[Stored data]

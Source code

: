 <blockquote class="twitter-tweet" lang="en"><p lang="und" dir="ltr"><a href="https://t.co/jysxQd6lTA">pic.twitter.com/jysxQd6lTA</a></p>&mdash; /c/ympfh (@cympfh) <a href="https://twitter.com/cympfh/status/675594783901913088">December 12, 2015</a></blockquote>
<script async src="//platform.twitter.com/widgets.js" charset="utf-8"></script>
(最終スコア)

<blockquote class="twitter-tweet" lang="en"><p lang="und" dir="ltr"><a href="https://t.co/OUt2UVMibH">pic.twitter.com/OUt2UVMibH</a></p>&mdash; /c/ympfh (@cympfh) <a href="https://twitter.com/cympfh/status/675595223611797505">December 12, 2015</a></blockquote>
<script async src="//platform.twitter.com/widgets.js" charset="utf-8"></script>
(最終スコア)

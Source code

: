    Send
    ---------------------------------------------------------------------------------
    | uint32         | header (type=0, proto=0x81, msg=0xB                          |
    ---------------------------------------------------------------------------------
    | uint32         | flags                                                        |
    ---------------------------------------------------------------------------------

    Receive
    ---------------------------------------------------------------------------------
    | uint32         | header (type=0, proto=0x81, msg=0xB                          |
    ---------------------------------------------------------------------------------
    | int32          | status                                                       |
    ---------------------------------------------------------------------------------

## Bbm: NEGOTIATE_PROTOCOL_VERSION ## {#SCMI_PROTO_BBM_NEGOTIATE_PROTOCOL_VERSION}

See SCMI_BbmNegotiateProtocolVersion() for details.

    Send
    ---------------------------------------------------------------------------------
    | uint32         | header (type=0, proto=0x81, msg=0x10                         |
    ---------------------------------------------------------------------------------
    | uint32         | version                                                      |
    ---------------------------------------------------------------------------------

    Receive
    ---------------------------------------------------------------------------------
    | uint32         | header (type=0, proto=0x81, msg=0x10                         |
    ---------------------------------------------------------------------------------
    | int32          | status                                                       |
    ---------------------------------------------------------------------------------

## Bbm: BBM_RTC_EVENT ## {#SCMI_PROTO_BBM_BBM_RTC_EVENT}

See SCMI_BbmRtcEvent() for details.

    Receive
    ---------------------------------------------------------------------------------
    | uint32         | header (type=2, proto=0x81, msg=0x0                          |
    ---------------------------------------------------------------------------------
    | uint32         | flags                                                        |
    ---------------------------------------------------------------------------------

_What is expected_: Please restate every line of the records exactly.

_Task response_:
Source code

: <blockquote class="twitter-tweet" lang="en"><p lang="und" dir="ltr"><a href="https://t.co/jysxQd6lTA">pic.twitter.com/jysxQd6lTA</a></p>&mdash; /c/ympfh (@cympfh) <a href="https://twitter.com/cympfh/status/675594783901913088">December 12, 2015</a></blockquote>
<script async src="//platform.twitter.com/widgets.js" charset="utf-8"></script>
(最終スコア)

<blockquote class="twitter-tweet" lang="en"><p lang="und" dir="ltr"><a href="https://t.co/OUt2UVMibH">pic.twitter.com/OUt2UVMibH</a></p>&mdash; /c/ympfh (@cympfh) <a href="https://twitter.com/cympfh/status/675595223611797505">December 12, 2015</a></blockquote>
<script async src="//platform.twitter.com/widgets.js" charset="utf-8"></script>
(最終スコア)

Source code

:    Send
    ---------------------------------------------------------------------------------
    | uint32         | header (type=0, proto=0x81, msg=0xB                          |
    ---------------------------------------------------------------------------------
    | uint32         | flags                                                        |
    ---------------------------------------------------------------------------------

    Receive
    ---------------------------------------------------------------------------------
    | uint32         | header (type=0, proto=0x81, msg=0xB                          |
    ---------------------------------------------------------------------------------
    | int32          | status                                                       |
    ---------------------------------------------------------------------------------

## Bbm: NEGOTIATE_PROTOCOL_VERSION ## {#SCMI_PROTO_BBM_NEGOTIATE_PROTOCOL_VERSION}

See SCMI_BbmNegotiateProtocolVersion() for details.

    Send
    ---------------------------------------------------------------------------------
    | uint32         | header (type=0, proto=0x81, msg=0x10                         |
    ---------------------------------------------------------------------------------
    | uint32         | version                                                      |
    ---------------------------------------------------------------------------------

    Receive
    ---------------------------------------------------------------------------------
    | uint32         | header (type=0, proto=0x81, msg=0x10                         |
    ---------------------------------------------------------------------------------
    | int32          | status                                                       |
    ---------------------------------------------------------------------------------

## Bbm: BBM_RTC_EVENT ## {#SCMI_PROTO_BBM_BBM_RTC_EVENT}

See SCMI_BbmRtcEvent() for details.

    Receive
    ---------------------------------------------------------------------------------
    | uint32         | header (type=2, proto=0x81, msg=0x0                          |
    ---------------------------------------------------------------------------------
    | uint32         | flags                                                        |
    ---------------------------------------------------------------------------------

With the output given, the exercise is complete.